____ Data supplied
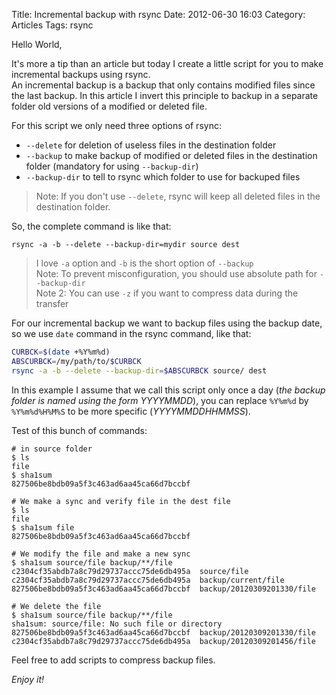 Title: Incremental backup with rsync
Date: 2012-06-30 16:03 
Category: Articles 
Tags: rsync

Hello World,

It's more a tip than an article but today I create a little script for you to make incremental backups using rsync.  
An incremental backup is a backup that only contains modified files since the last backup. In this article I invert this principle to backup in a separate folder old versions of a modified or deleted file.

For this script we only need three options of rsync:

  * `--delete` for deletion of useless files in the destination folder
  * `--backup` to make backup of modified or deleted files in the destination folder (mandatory for using `--backup-dir`)
  * `--backup-dir` to tell to rsync which folder to use for backuped files

> Note: If you don't use `--delete`, rsync will keep all deleted files in the destination folder.

So, the complete command is like that:

```
rsync -a -b --delete --backup-dir=mydir source dest
```
> I love `-a` option and `-b` is the short option of `--backup`  
> Note: To prevent misconfiguration, you should use absolute path for `--backup-dir`  
> Note 2: You can use `-z` if you want to compress data during the transfer

For our incremental backup we want to backup files using the backup date, so we use `date` command in the rsync command, like that:

``` bash
CURBCK=$(date +%Y%m%d)
ABSCURBCK=/my/path/to/$CURBCK
rsync -a -b --delete --backup-dir=$ABSCURBCK source/ dest
```
In this example I assume that we call this script only once a day (*the backup folder is named using the form YYYYMMDD*), you can replace `%Y%m%d` by `%Y%m%d%H%M%S` to be more specific (*YYYYMMDDHHMMSS*).

Test of this bunch of commands:
```
# in source folder
$ ls
file
$ sha1sum
827506be8bdb09a5f3c463ad6aa45ca66d7bccbf

# We make a sync and verify file in the dest file
$ ls
file
$ sha1sum file
827506be8bdb09a5f3c463ad6aa45ca66d7bccbf

# We modify the file and make a new sync
$ sha1sum source/file backup/**/file
c2304cf35abdb7a8c79d29737accc75de6db495a  source/file
c2304cf35abdb7a8c79d29737accc75de6db495a  backup/current/file
827506be8bdb09a5f3c463ad6aa45ca66d7bccbf  backup/20120309201330/file

# We delete the file
$ sha1sum source/file backup/**/file
sha1sum: source/file: No such file or directory
827506be8bdb09a5f3c463ad6aa45ca66d7bccbf  backup/20120309201330/file
c2304cf35abdb7a8c79d29737accc75de6db495a  backup/20120309201456/file

```


Feel free to add scripts to compress backup files.

_Enjoy it!_

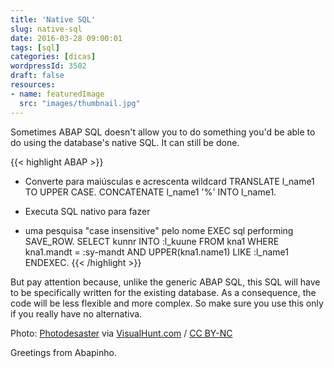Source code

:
 ```yaml
---
title: 'Native SQL'
slug: native-sql
date: 2016-03-28 09:00:01
tags: [sql]
categories: [dicas]
wordpressId: 3502
draft: false
resources:
- name: featuredImage
  src: "images/thumbnail.jpg"
---
```

Sometimes ABAP SQL doesn't allow you to do something you'd be able to do using the database's native SQL. It can still be done.


{{< highlight ABAP >}}
* Converte para maiúsculas e acrescenta wildcard 
  TRANSLATE l_name1 TO UPPER CASE.
  CONCATENATE l_name1 '%' INTO l_name1.

* Executa SQL nativo para fazer
* uma pesquisa "case insensitive" pelo nome 
  EXEC sql performing SAVE_ROW.
    SELECT kunnr
           INTO :l_kuune
           FROM kna1
           WHERE kna1.mandt        =    :sy-mandt
           AND   UPPER(kna1.name1) LIKE :l_name1
  ENDEXEC.
{{< /highlight >}}

But pay attention because, unlike the generic ABAP SQL, this SQL will have to be specifically written for the existing database. As a consequence, the code will be less flexible and more complex. So make sure you use this only if you really have no alternativa.

Photo: [Photodesaster][1] via [VisualHunt.com][2] / [CC BY-NC][3]

Greetings from Abapinho.

   [1]: https://www.flickr.com/photos/photodesaster/14417565779/
   [2]: https://visualhunt.com
   [3]: http://creativecommons.org/licenses/by-nc/2.0/
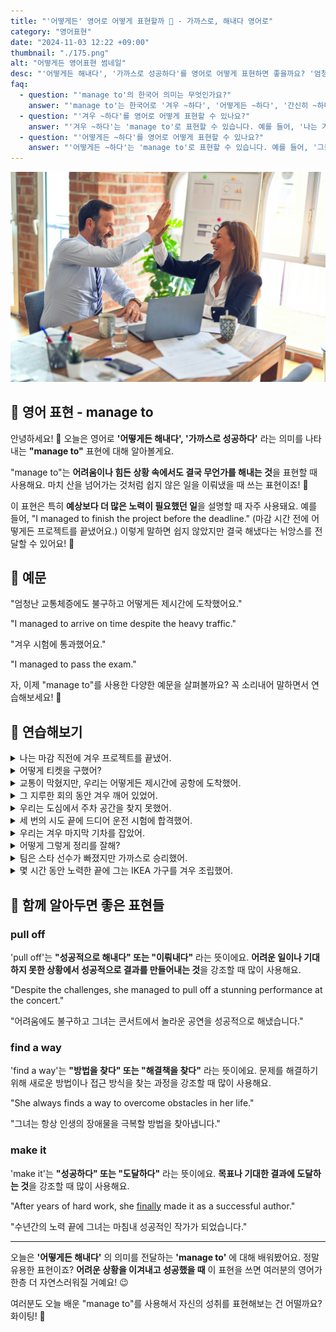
 ```yaml
---
title: "'어떻게든' 영어로 어떻게 표현할까 💪 - 가까스로, 해내다 영어로"
category: "영어표현"
date: "2024-11-03 12:22 +09:00"
thumbnail: "./175.png"
alt: "어떻게든 영어표현 썸네일"
desc: "'어떻게든 해내다', '가까스로 성공하다'를 영어로 어떻게 표현하면 좋을까요? '엄청난 교통체증에도 불구하고 제시간에 도착했어요.', '겨우 시험에 통과했어요.' 등을 영어로 표현하는 법을 배워봅시다. 다양한 예문을 통해서 연습하고 본인의 표현으로 만들어 보세요."
faq:
  - question: "'manage to'의 한국어 의미는 무엇인가요?"
    answer: "'manage to'는 한국어로 '겨우 ~하다', '어떻게든 ~하다', '간신히 ~하다' 등으로 번역될 수 있습니다. 주로 어려운 상황에서도 어떤 일을 성공적으로 해내는 상황에서 사용됩니다."
  - question: "'겨우 ~하다'를 영어로 어떻게 표현할 수 있나요?"
    answer: "'겨우 ~하다'는 'manage to'로 표현할 수 있습니다. 예를 들어, '나는 겨우 그 문제를 해결했다'는 'I managed to solve the problem'으로 말할 수 있습니다."
  - question: "'어떻게든 ~하다'를 영어로 어떻게 표현할 수 있나요?"
    answer: "'어떻게든 ~하다'는 'manage to'로 표현할 수 있습니다. 예를 들어, '그들은 어떻게든 프로젝트를 완료했다'는 'They managed to complete the project'로 말할 수 있습니다."
---
```


![사무실 남성과 여성의 하이파이브](./175-1.jpg)

## 🌟 영어 표현 - manage to

안녕하세요! 👋 오늘은 영어로 **'어떻게든 해내다', '가까스로 성공하다'** 라는 의미를 나타내는 **"manage to"** 표현에 대해 알아볼게요.

"manage to"는 **어려움이나 힘든 상황 속에서도 결국 무언가를 해내는 것**을 표현할 때 사용해요. 마치 산을 넘어가는 것처럼 쉽지 않은 일을 이뤄냈을 때 쓰는 표현이죠! 💪

이 표현은 특히 **예상보다 더 많은 노력이 필요했던 일**을 설명할 때 자주 사용돼요. 예를 들어, "I managed to finish the project before the deadline." (마감 시간 전에 어떻게든 프로젝트를 끝냈어요.) 이렇게 말하면 쉽지 않았지만 결국 해냈다는 뉘앙스를 전달할 수 있어요! 🎯

<script async src="https://pagead2.googlesyndication.com/pagead/js/adsbygoogle.js?client=ca-pub-1465612013356152"
     crossorigin="anonymous"></script>
<!-- engple-horizontal-ad -->

<ins class="adsbygoogle"
     style="display:block"
     data-ad-client="ca-pub-1465612013356152"
     data-ad-slot="2106896038"
     data-ad-format="auto"
     data-full-width-responsive="true"></ins>

<script>
     (adsbygoogle = window.adsbygoogle || []).push({});
</script>

## 📖 예문

"엄청난 교통체증에도 불구하고 어떻게든 제시간에 도착했어요."

"I managed to arrive on time despite the heavy traffic."

"겨우 시험에 통과했어요."

"I managed to pass the exam."

자, 이제 "manage to"를 사용한 다양한 예문을 살펴볼까요? 꼭 소리내어 말하면서 연습해보세요! 🚀

## 💬 연습해보기

<details>
<summary>나는 마감 직전에 겨우 프로젝트를 끝냈어.</summary>
<span>I managed to finish the project just before the deadline.</span>
</details>

<details>
<summary>어떻게 티켓을 구했어?</summary>
<span>How did you manage to get tickets?</span>
</details>

<details>
<summary>교통이 막혔지만, 우리는 어떻게든 제시간에 공항에 도착했어.</summary>
<span>Despite the traffic, we managed to make it to the airport <a href="/blog/vocab-1/043.on-time/">on time</a>.</span>
</details>

<details>
<summary>그 지루한 회의 동안 겨우 깨어 있었어.</summary>
<span>I <a href="/blog/in-english/078.barely/">barely</a> managed to stay awake during that <a href="/blog/vocab-1/040.boring/">boring</a> meeting.</span>
</details>

<details>
<summary>우리는 도심에서 주차 공간을 찾지 못했어.</summary>
<span>We didn't manage to find a parking spot downtown.</span>
</details>

<details>
<summary>세 번의 시도 끝에 드디어 운전 시험에 합격했어.</summary>
<span>After three attempts, I <a href="/blog/in-english/182.finally/">finally</a> managed to pass my driving test.</span>
</details>

<details>
<summary>우리는 겨우 마지막 기차를 잡았어.</summary>
<span>We <a href="/blog/in-english/078.barely/">barely</a> managed to catch the last train home.</span>
</details>

<details>
<summary>어떻게 그렇게 정리를 잘해?</summary>
<span>How do you manage to stay so organized?</span>
</details>

<details>
<summary>팀은 스타 선수가 빠졌지만 가까스로 승리했어.</summary>
<span>The team managed to win despite missing their star player.</span>
</details>

<details>
<summary>몇 시간 동안 노력한 끝에 그는 IKEA 가구를 겨우 조립했어.</summary>
<span>After hours of trying, he managed to assemble the IKEA furniture.</span>
</details>

## 🤝 함께 알아두면 좋은 표현들

### pull off

'pull off'는 **"성공적으로 해내다" 또는 "이뤄내다"** 라는 뜻이에요. **어려운 일이나 기대하지 못한 상황에서 성공적으로 결과를 만들어내는 것**을 강조할 때 많이 사용해요.

"Despite the challenges, she managed to pull off a stunning performance at the concert."

"어려움에도 불구하고 그녀는 콘서트에서 놀라운 공연을 성공적으로 해냈습니다."

### find a way

'find a way'는 **"방법을 찾다" 또는 "해결책을 찾다"** 라는 뜻이에요. 문제를 해결하기 위해 새로운 방법이나 접근 방식을 찾는 과정을 강조할 때 많이 사용해요.

"She always finds a way to overcome obstacles in her life."

"그녀는 항상 인생의 장애물을 극복할 방법을 찾아냅니다."

### make it

'make it'는 **"성공하다" 또는 "도달하다"** 라는 뜻이에요. **목표나 기대한 결과에 도달하는 것**을 강조할 때 많이 사용해요.

"After years of hard work, she [finally](/blog/in-english/182.finally/) made it as a successful author."

"수년간의 노력 끝에 그녀는 마침내 성공적인 작가가 되었습니다."

---

오늘은 **'어떻게든 해내다'** 의 의미를 전달하는 **'manage to'** 에 대해 배워봤어요. 정말 유용한 표현이죠? **어려운 상황을 이겨내고 성공했을 때** 이 표현을 쓰면 여러분의 영어가 한층 더 자연스러워질 거예요! 😉

여러분도 오늘 배운 "manage to"를 사용해서 자신의 성취를 표현해보는 건 어떨까요? 화이팅! 💪

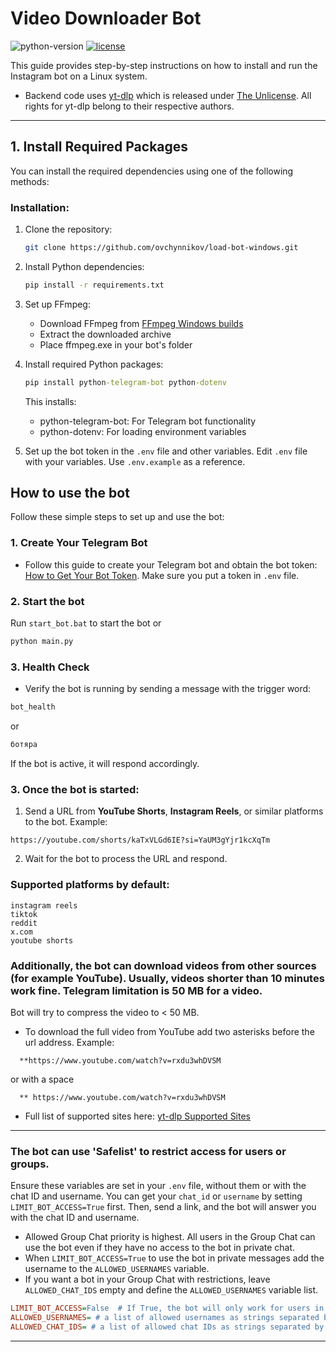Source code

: # Video Downloader Bot

![python-version](https://img.shields.io/badge/python-3.9_|_3.10_|_3.11_|_3.12_|_3.13-blue.svg)
[![license](https://img.shields.io/badge/License-MIT-blue.svg)](LICENSE)

This guide provides step-by-step instructions on how to install and run the Instagram bot on a Linux system.
- Backend code uses [yt-dlp](https://github.com/yt-dlp/yt-dlp) which is released under [The Unlicense](https://unlicense.org/). All rights for yt-dlp belong to their respective authors. 
---

## 1. Install Required Packages

You can install the required dependencies using one of the following methods:

### Installation:

1. Clone the repository:
   ```sh
   git clone https://github.com/ovchynnikov/load-bot-windows.git
   ```

2. Install Python dependencies:
   ```bash
   pip install -r requirements.txt
   ```

3. Set up FFmpeg:
   - Download FFmpeg from [FFmpeg Windows builds](https://www.ffmpeg.org/download.html#build-windows)
   - Extract the downloaded archive
   - Place ffmpeg.exe in your bot's folder

4. Install required Python packages:
   ```cmd
   pip install python-telegram-bot python-dotenv
   ```
   This installs:
   - python-telegram-bot: For Telegram bot functionality 
   - python-dotenv: For loading environment variables

5. Set up the bot token in the `.env` file and other variables.
  Edit `.env` file with your variables. Use `.env.example` as a reference.

## How to use the bot

Follow these simple steps to set up and use the bot:

### 1. Create Your Telegram Bot
- Follow this guide to create your Telegram bot and obtain the bot token:  
  [How to Get Your Bot Token](https://www.freecodecamp.org/news/how-to-create-a-telegram-bot-using-python/).
  Make sure you put a token in `.env` file.

### 2. Start the bot
Run `start_bot.bat` to start the bot
or 
```cmd
python main.py
```

### 3. Health Check
- Verify the bot is running by sending a message with the trigger word:
```sh
bot_health
```
or
```sh
ботяра
```

If the bot is active, it will respond accordingly.

### 3. Once the bot is started:
  1. Send a URL from **YouTube Shorts**, **Instagram Reels**, or similar platforms to the bot.
  Example:
  ```
  https://youtube.com/shorts/kaTxVLGd6IE?si=YaUM3gYjr1kcXqTm
  ```
  2. Wait for the bot to process the URL and respond.

### Supported platforms by default:
   ```
   instagram reels
   tiktok
   reddit
   x.com
   youtube shorts
   ```

### Additionally, the bot can download videos from other sources (for example YouTube). Usually, videos shorter than 10 minutes work fine. Telegram limitation is 50 MB for a video.
Bot will try to compress the video to < 50 MB.

- To download the full video from YouTube add two asterisks before the url address.
Example:
```
  **https://www.youtube.com/watch?v=rxdu3whDVSM
```
or with a space
```
  ** https://www.youtube.com/watch?v=rxdu3whDVSM
``` 

- Full list of supported sites here: [yt-dlp Supported Sites](https://github.com/yt-dlp/yt-dlp/blob/master/supportedsites.md)
---
### The bot can use 'Safelist' to restrict access for users or groups.
Ensure these variables are set in your `.env` file, without them or with the chat ID and username.
You can get your `chat_id` or `username` by setting `LIMIT_BOT_ACCESS=True` first. Then, send a link, and the bot will answer you with the chat ID and username.
- Allowed Group Chat priority is highest. All users in the Group Chat can use the bot even if they have no access to the bot in private chat.
- When `LIMIT_BOT_ACCESS=True` to use the bot in private messages add the username to the `ALLOWED_USERNAMES` variable.
- If you want a bot in your Group Chat with restrictions, leave `ALLOWED_CHAT_IDS` empty and define the `ALLOWED_USERNAMES` variable list.
```ini
LIMIT_BOT_ACCESS=False  # If True, the bot will only work for users in ALLOWED_USERNAMES or ALLOWED_CHAT_IDS
ALLOWED_USERNAMES= # a list of allowed usernames as strings separated by commas. Example: ALLOWED_USERNAMES=username1,username2,username3
ALLOWED_CHAT_IDS= # a list of allowed chat IDs as strings separated by commas. Example: ALLOWED_CHAT_IDS=-12349,12345,123456
```
---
________
• [Activity]:
Only lines with the word "ABSCURBCK" are needed. Copy them from the preceding records.

• [Solution to this task]:
ABSCURBCK=/my/path/to/$CURBCK
rsync -a -b --delete --backup-dir=$ABSCURBCK source/ dest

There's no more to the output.